Agricultural pollution is considered nonpoint source pollution because it is associated with land use rather than an individual source.
“As we started studying the issues and hearing from the scientists about where these problems were originating, the highest percentage of phosphorus was coming from agriculture,” Hoegger said. “There have been great reductions, particularly with phosphorus with point source pollution from municipal and industrial sources. But little has been done to curb agricultural runoff. We’ve seen the problem grow more severe in recent years. The people are concerned, our members and residents, particularly in Door and Kewaunee counties, concerned about the lack of ability to enforce the laws that exist. As a former DNR official says, the DNR is broken.”
In October 2014, CWAC joined five other organizations in petitioning the United States Environmental Protection Agency to exercise its emergency powers under the Safe Drinking Water Act to investigate and address groundwater contamination issues in Kewaunee County.
“Right now we are unable to depend on the governor’s office or the legislature to act in ways that protect the waters of the state,” Hoegger said. “Right now our most immediate hope is for the EPA to step in and actually put requirements on the state and a timeline for the state to be in compliance with the 75 areas of noncompliance they were notified of in 2010-11.”
You would think the EPA petition would have created a sense of urgency, but Hoegger said that was not the case.
“The petition was filed October 2014 and it took the DNR until June 2015 to hold the first meeting with petitioners,” he said. “There was no urgency and all the recommendations are not going to be put in place from the compliance group because they will require administrative rule changes, and the DNR official running the work groups explicitly said it’s not their job to bring those changes to the Legislature. We were dumbfounded by that comment. Well, who is responsible? If you can’t protect the water under current statutes, shouldn’t you be saying to the legislature you should make some changes?”
Hoegger believes there may be more urgency with the Clean Water Act petition filed with the EPA by 16 environmental groups last October.
“Under the Clean Water Act, there may be more urgency there because it’s a statewide petition. With the issue of Flint, Mich., the EPA has been under fire there for their lack of handling it on a timely basis. If the state is told it must make some legislative changes, they’re going to have to act like they do when lobbyists say, ‘Hey, we need this water bill passed,’ and they rush it through. That’s the kind of action they’re going to need to meet the Clean Water Act.”

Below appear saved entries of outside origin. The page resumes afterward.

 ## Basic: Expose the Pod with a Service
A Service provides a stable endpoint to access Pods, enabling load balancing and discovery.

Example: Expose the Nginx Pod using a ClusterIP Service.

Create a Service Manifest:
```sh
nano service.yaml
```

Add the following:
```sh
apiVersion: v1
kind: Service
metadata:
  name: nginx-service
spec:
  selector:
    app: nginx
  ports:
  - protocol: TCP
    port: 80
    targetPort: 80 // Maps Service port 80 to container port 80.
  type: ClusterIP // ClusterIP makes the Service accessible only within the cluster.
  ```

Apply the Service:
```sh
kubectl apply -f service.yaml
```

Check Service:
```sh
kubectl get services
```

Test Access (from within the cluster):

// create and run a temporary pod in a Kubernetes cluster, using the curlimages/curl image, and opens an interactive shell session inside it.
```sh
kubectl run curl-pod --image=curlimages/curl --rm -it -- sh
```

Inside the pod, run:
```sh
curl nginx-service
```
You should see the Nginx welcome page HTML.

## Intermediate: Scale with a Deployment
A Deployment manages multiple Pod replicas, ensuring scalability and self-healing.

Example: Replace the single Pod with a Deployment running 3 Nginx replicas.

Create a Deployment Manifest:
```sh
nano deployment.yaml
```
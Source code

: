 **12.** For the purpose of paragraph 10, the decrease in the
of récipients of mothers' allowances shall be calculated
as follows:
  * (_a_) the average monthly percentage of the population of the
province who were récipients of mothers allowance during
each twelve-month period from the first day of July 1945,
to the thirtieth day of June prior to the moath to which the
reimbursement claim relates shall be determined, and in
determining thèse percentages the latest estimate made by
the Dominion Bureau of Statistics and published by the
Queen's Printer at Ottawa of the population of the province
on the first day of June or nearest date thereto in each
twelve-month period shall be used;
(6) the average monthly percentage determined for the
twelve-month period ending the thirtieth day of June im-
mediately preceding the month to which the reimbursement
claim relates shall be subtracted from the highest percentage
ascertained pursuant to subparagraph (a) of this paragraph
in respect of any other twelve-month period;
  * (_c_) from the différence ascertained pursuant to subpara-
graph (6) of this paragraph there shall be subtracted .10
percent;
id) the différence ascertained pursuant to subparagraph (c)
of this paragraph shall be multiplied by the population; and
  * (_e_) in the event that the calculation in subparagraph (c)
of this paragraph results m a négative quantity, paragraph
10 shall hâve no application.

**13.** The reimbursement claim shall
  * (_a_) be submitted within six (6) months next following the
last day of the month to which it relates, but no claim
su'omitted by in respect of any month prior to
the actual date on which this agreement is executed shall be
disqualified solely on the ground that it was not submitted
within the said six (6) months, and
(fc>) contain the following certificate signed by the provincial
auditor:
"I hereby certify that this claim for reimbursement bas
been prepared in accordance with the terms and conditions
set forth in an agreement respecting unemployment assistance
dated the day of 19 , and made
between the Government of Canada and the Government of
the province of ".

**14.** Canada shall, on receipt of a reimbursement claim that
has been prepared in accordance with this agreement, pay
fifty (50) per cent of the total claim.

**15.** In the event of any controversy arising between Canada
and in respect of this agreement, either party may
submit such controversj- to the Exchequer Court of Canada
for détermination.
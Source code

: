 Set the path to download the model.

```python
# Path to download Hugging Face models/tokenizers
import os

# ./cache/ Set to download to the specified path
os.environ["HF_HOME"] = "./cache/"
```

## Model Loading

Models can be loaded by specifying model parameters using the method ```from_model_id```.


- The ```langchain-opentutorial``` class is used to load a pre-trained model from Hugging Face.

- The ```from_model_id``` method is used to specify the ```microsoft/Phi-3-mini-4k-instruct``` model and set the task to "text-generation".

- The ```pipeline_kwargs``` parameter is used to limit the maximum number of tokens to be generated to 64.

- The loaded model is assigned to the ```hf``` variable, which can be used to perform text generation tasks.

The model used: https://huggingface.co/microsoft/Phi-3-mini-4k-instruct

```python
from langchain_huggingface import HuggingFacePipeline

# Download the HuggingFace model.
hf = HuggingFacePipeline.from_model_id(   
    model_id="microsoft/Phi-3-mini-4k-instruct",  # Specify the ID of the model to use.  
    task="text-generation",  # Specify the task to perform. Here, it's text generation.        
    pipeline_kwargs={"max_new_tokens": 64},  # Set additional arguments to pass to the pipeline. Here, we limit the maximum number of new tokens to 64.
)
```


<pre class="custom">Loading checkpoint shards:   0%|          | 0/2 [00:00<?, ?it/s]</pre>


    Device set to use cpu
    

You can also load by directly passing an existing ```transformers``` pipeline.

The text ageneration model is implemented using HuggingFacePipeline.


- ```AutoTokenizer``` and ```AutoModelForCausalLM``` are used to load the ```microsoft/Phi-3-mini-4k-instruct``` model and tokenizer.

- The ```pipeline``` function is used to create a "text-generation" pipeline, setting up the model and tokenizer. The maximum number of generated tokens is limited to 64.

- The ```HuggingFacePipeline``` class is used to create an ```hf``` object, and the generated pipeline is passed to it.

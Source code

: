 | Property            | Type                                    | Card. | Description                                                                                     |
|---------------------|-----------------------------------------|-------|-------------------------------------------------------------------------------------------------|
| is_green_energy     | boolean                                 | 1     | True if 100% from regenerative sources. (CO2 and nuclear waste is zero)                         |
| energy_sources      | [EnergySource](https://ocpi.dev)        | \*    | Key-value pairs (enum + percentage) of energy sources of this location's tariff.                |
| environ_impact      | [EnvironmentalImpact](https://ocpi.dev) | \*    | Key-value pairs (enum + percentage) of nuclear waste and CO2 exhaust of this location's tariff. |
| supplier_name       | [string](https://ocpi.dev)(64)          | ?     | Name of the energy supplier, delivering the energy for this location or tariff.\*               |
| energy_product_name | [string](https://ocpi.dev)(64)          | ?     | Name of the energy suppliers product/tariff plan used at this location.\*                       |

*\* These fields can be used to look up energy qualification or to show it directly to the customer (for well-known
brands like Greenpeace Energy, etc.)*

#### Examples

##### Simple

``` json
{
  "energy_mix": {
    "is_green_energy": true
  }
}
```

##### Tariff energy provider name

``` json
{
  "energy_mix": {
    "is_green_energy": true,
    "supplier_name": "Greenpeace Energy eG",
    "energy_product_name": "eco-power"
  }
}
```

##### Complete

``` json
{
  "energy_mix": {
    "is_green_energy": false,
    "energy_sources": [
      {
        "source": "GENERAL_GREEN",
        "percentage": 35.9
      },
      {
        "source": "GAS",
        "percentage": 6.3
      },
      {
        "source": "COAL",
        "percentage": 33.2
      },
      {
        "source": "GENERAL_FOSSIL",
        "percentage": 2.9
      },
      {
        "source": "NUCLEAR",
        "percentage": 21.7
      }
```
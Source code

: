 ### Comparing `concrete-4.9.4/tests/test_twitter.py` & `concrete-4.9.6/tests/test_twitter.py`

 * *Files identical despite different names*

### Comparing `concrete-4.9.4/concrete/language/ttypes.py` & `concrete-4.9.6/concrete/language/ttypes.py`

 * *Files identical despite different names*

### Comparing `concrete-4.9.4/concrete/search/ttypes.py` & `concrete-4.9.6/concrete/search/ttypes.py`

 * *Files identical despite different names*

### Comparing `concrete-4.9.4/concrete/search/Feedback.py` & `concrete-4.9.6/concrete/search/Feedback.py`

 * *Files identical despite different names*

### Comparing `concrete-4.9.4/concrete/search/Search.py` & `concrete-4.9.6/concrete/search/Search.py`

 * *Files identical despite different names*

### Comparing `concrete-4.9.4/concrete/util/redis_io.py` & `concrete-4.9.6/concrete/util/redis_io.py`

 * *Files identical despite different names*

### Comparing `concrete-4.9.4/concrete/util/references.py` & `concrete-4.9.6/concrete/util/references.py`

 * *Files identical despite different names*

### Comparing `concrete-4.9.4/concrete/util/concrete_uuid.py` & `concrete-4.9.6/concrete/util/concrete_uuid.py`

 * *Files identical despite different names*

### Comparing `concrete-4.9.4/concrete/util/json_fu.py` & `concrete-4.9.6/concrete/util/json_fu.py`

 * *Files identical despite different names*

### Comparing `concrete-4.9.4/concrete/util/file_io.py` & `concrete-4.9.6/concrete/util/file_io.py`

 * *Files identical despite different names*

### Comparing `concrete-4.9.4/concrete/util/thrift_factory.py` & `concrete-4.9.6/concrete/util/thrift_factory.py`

So what’s the outlook for water quality in Wisconsin?
“I think the environmental groups all across the state have to keep up the pressure. We have to keep it in the public’s eye,” Hoegger said. “Like Crescent Beach in Algoma, people have to say we’re sick and tired of this and we’re not going to take it anymore. When that message starts getting out and new people start running for state offices, it will be clear that point source pollution was controlled, now it’s time for nonpoint pollution. It’s the cost of doing business. It’s not right for one megafarm to pollute the waters that belong to all the other people and not right for them to pass the cost on to all the taxpayers.”